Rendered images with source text
##########

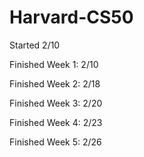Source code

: # Harvard-CS50
Started 2/10

Finished Week 1: 2/10

Finished Week 2: 2/18

Finished Week 3: 2/20

Finished Week 4: 2/23

Finished Week 5: 2/26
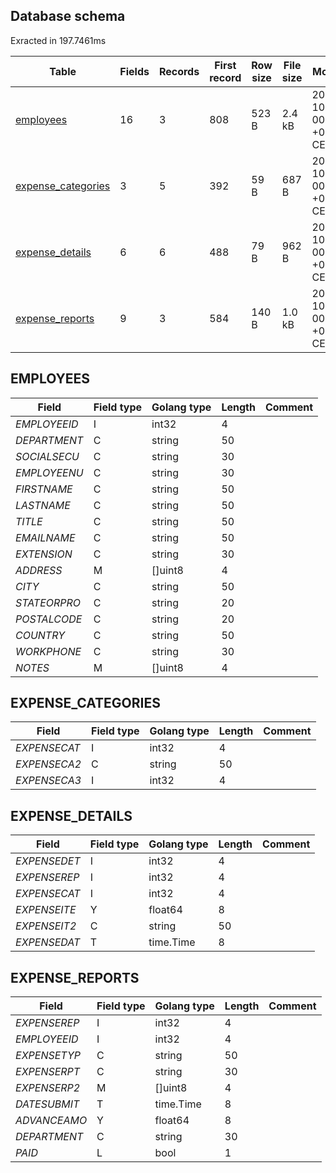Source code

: ## Database schema 

 Exracted in 197.7461ms 

| Table | Fields | Records | First record | Row size | File size | Modified |
|---|---|---|---|---|---|---|
| [employees](#employees) | 16 | 3 | 808 | 523 B | 2.4 kB | 2022-10-15 00:00:00 +0200 CEST |
| [expense_categories](#expense_categories) | 3 | 5 | 392 | 59 B | 687 B | 2022-10-15 00:00:00 +0200 CEST |
| [expense_details](#expense_details) | 6 | 6 | 488 | 79 B | 962 B | 2022-10-15 00:00:00 +0200 CEST |
| [expense_reports](#expense_reports) | 9 | 3 | 584 | 140 B | 1.0 kB | 2022-10-15 00:00:00 +0200 CEST |

## EMPLOYEES 

| Field | Field type | Golang type | Length | Comment | 
| --- | --- | --- | --- | --- | 
| *EMPLOYEEID* | I | int32 | 4 |  | 
| *DEPARTMENT* | C | string | 50 |  | 
| *SOCIALSECU* | C | string | 30 |  | 
| *EMPLOYEENU* | C | string | 30 |  | 
| *FIRSTNAME* | C | string | 50 |  | 
| *LASTNAME* | C | string | 50 |  | 
| *TITLE* | C | string | 50 |  | 
| *EMAILNAME* | C | string | 50 |  | 
| *EXTENSION* | C | string | 30 |  | 
| *ADDRESS* | M | []uint8 | 4 |  | 
| *CITY* | C | string | 50 |  | 
| *STATEORPRO* | C | string | 20 |  | 
| *POSTALCODE* | C | string | 20 |  | 
| *COUNTRY* | C | string | 50 |  | 
| *WORKPHONE* | C | string | 30 |  | 
| *NOTES* | M | []uint8 | 4 |  | 

## EXPENSE_CATEGORIES 

| Field | Field type | Golang type | Length | Comment | 
| --- | --- | --- | --- | --- | 
| *EXPENSECAT* | I | int32 | 4 |  | 
| *EXPENSECA2* | C | string | 50 |  | 
| *EXPENSECA3* | I | int32 | 4 |  | 

## EXPENSE_DETAILS 

| Field | Field type | Golang type | Length | Comment | 
| --- | --- | --- | --- | --- | 
| *EXPENSEDET* | I | int32 | 4 |  | 
| *EXPENSEREP* | I | int32 | 4 |  | 
| *EXPENSECAT* | I | int32 | 4 |  | 
| *EXPENSEITE* | Y | float64 | 8 |  | 
| *EXPENSEIT2* | C | string | 50 |  | 
| *EXPENSEDAT* | T | time.Time | 8 |  | 

## EXPENSE_REPORTS 

| Field | Field type | Golang type | Length | Comment | 
| --- | --- | --- | --- | --- | 
| *EXPENSEREP* | I | int32 | 4 |  | 
| *EMPLOYEEID* | I | int32 | 4 |  | 
| *EXPENSETYP* | C | string | 50 |  | 
| *EXPENSERPT* | C | string | 30 |  | 
| *EXPENSERP2* | M | []uint8 | 4 |  | 
| *DATESUBMIT* | T | time.Time | 8 |  | 
| *ADVANCEAMO* | Y | float64 | 8 |  | 
| *DEPARTMENT* | C | string | 30 |  | 
| *PAID* | L | bool | 1 |  |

##########

> About this exercise: All entries need repeating exactly, but without the pictures.

> Exercise response:
Source code

: # Harvard-CS50
Started 2/10

Finished Week 1: 2/10

Finished Week 2: 2/18

Finished Week 3: 2/20

Finished Week 4: 2/23

Finished Week 5: 2/26
Source code

: ## Database schema 

 Exracted in 197.7461ms 

| Table | Fields | Records | First record | Row size | File size | Modified |
|---|---|---|---|---|---|---|
| [employees](#employees) | 16 | 3 | 808 | 523 B | 2.4 kB | 2022-10-15 00:00:00 +0200 CEST |
| [expense_categories](#expense_categories) | 3 | 5 | 392 | 59 B | 687 B | 2022-10-15 00:00:00 +0200 CEST |
| [expense_details](#expense_details) | 6 | 6 | 488 | 79 B | 962 B | 2022-10-15 00:00:00 +0200 CEST |
| [expense_reports](#expense_reports) | 9 | 3 | 584 | 140 B | 1.0 kB | 2022-10-15 00:00:00 +0200 CEST |

## EMPLOYEES 

| Field | Field type | Golang type | Length | Comment | 
| --- | --- | --- | --- | --- | 
| *EMPLOYEEID* | I | int32 | 4 |  | 
| *DEPARTMENT* | C | string | 50 |  | 
| *SOCIALSECU* | C | string | 30 |  | 
| *EMPLOYEENU* | C | string | 30 |  | 
| *FIRSTNAME* | C | string | 50 |  | 
| *LASTNAME* | C | string | 50 |  | 
| *TITLE* | C | string | 50 |  | 
| *EMAILNAME* | C | string | 50 |  | 
| *EXTENSION* | C | string | 30 |  | 
| *ADDRESS* | M | []uint8 | 4 |  | 
| *CITY* | C | string | 50 |  | 
| *STATEORPRO* | C | string | 20 |  | 
| *POSTALCODE* | C | string | 20 |  | 
| *COUNTRY* | C | string | 50 |  | 
| *WORKPHONE* | C | string | 30 |  | 
| *NOTES* | M | []uint8 | 4 |  | 

## EXPENSE_CATEGORIES 

| Field | Field type | Golang type | Length | Comment | 
| --- | --- | --- | --- | --- | 
| *EXPENSECAT* | I | int32 | 4 |  | 
| *EXPENSECA2* | C | string | 50 |  | 
| *EXPENSECA3* | I | int32 | 4 |  | 

## EXPENSE_DETAILS 

| Field | Field type | Golang type | Length | Comment | 
| --- | --- | --- | --- | --- | 
| *EXPENSEDET* | I | int32 | 4 |  | 
| *EXPENSEREP* | I | int32 | 4 |  | 
| *EXPENSECAT* | I | int32 | 4 |  | 
| *EXPENSEITE* | Y | float64 | 8 |  | 
| *EXPENSEIT2* | C | string | 50 |  | 
| *EXPENSEDAT* | T | time.Time | 8 |  | 

## EXPENSE_REPORTS 

| Field | Field type | Golang type | Length | Comment | 
| --- | --- | --- | --- | --- | 
| *EXPENSEREP* | I | int32 | 4 |  | 
| *EMPLOYEEID* | I | int32 | 4 |  | 
| *EXPENSETYP* | C | string | 50 |  | 
| *EXPENSERPT* | C | string | 30 |  | 
| *EXPENSERP2* | M | []uint8 | 4 |  | 
| *DATESUBMIT* | T | time.Time | 8 |  | 
| *ADVANCEAMO* | Y | float64 | 8 |  | 
| *DEPARTMENT* | C | string | 30 |  | 
| *PAID* | L | bool | 1 |  |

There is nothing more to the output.